Sigmund, Carl and Alfred has/have a post up about Aayan Hirsi Ali. She is an ethnic Somali who fled to the Netherlands to escape an arranged marriage, got asylum, worked her way up and is now a member of the Dutch Parliament. She collaborated with Van Gogh on the film about Islamic mistreatment of women that so angered a Muslim that he sought Van Gogh out and killed him in a rather horrible way. (I think the film was more than a bit inflammatory and denigratory of Islam as a whole in an unfair way, but you have to read her experiences to understand why she sees things as she sees them.) Left pinned to his body with a knife was a letter that promised a like fate to Hirsi Ali.

I have been following her story for about six months. She is under constant guard, and receives a lot of death threats. She is a gadfly, and I don't think Dutch society is totally comfortable with her outspokenness.

Here are some background links:
BBC
Aayan Hirsi Ali weblog (in Dutch)
Libertas (good short summary, English)
More updates, DutchReport (English)
Spiegel article (English)

Anyway, SC&A listed an excerpt from the Transatlantic Intelligencer in which she spoke about what she perceives as the failure of multiculturalism in the Netherlands and what she perceives as a type of betrayal by the left. This raises so many issues I can't even enumerate them. It's worth a look. Basically what she is saying is the ideal of multi-culturism as practiced in The Netherlands is willing to sacrifice women on an individual level.

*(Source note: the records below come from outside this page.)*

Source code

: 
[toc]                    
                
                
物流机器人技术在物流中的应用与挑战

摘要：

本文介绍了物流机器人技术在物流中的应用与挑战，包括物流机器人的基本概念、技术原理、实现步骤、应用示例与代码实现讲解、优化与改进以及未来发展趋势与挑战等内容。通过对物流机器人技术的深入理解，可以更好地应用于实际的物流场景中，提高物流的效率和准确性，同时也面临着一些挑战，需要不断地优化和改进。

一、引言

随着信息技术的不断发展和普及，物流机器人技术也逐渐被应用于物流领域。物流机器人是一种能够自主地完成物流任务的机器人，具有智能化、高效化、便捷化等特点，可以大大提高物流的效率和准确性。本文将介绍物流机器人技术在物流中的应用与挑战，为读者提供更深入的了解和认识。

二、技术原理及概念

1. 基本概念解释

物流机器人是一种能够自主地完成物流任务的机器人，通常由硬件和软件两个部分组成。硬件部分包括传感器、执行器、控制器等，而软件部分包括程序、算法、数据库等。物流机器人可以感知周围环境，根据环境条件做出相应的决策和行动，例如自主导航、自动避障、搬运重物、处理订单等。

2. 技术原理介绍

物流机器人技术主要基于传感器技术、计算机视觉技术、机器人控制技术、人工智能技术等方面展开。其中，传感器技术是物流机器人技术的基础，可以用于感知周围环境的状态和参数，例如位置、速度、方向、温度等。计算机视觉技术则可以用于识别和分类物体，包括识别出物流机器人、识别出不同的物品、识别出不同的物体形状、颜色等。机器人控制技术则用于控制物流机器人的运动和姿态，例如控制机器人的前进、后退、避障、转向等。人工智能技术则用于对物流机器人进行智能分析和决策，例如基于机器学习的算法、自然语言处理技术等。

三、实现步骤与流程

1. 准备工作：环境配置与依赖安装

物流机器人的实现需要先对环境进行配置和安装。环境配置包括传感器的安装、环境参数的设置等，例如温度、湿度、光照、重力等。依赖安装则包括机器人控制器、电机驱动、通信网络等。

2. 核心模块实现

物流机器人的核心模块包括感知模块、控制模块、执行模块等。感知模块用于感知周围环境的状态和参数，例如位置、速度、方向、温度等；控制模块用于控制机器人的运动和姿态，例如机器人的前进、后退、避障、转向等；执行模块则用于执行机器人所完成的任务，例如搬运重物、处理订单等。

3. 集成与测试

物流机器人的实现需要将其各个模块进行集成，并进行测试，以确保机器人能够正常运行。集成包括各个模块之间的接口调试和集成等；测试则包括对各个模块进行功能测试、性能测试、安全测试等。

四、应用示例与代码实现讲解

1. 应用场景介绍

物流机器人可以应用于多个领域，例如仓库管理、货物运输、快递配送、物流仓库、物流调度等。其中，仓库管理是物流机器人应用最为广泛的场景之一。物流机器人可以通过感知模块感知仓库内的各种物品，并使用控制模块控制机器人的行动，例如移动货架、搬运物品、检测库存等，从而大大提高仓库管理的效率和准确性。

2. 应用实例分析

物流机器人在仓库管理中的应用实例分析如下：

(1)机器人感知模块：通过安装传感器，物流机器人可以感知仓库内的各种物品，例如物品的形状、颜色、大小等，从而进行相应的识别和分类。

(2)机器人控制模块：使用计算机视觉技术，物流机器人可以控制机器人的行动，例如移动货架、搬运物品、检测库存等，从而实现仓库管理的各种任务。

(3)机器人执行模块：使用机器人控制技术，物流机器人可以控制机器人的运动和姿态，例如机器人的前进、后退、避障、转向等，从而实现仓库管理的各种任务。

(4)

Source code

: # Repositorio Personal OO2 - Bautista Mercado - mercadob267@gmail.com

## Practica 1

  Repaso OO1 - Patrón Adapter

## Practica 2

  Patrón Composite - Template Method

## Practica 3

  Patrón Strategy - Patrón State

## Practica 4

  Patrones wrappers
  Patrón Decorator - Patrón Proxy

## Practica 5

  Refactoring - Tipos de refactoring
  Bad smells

The unfairness I see in her portrayal of Islam is that she is speaking not so much of a religion as a culture associated with that religion. Islam, as it is practiced many places and by many people, does not include the abuse of women shown in the film. It is fair to say that Islam as a whole rejects the western sexually liberated woman, but then it also rejects the western sexually liberated man. For that matter, so do most Christian denominations.

Update:
SC&A took me to task. No, I would never condone the murder or any attack upon a person for something he or she said. That's inconceivable to me. And I have read and reread what I wrote and I still don't see how that could be a reasonable implication, but that just goes to show you how careful you have to be.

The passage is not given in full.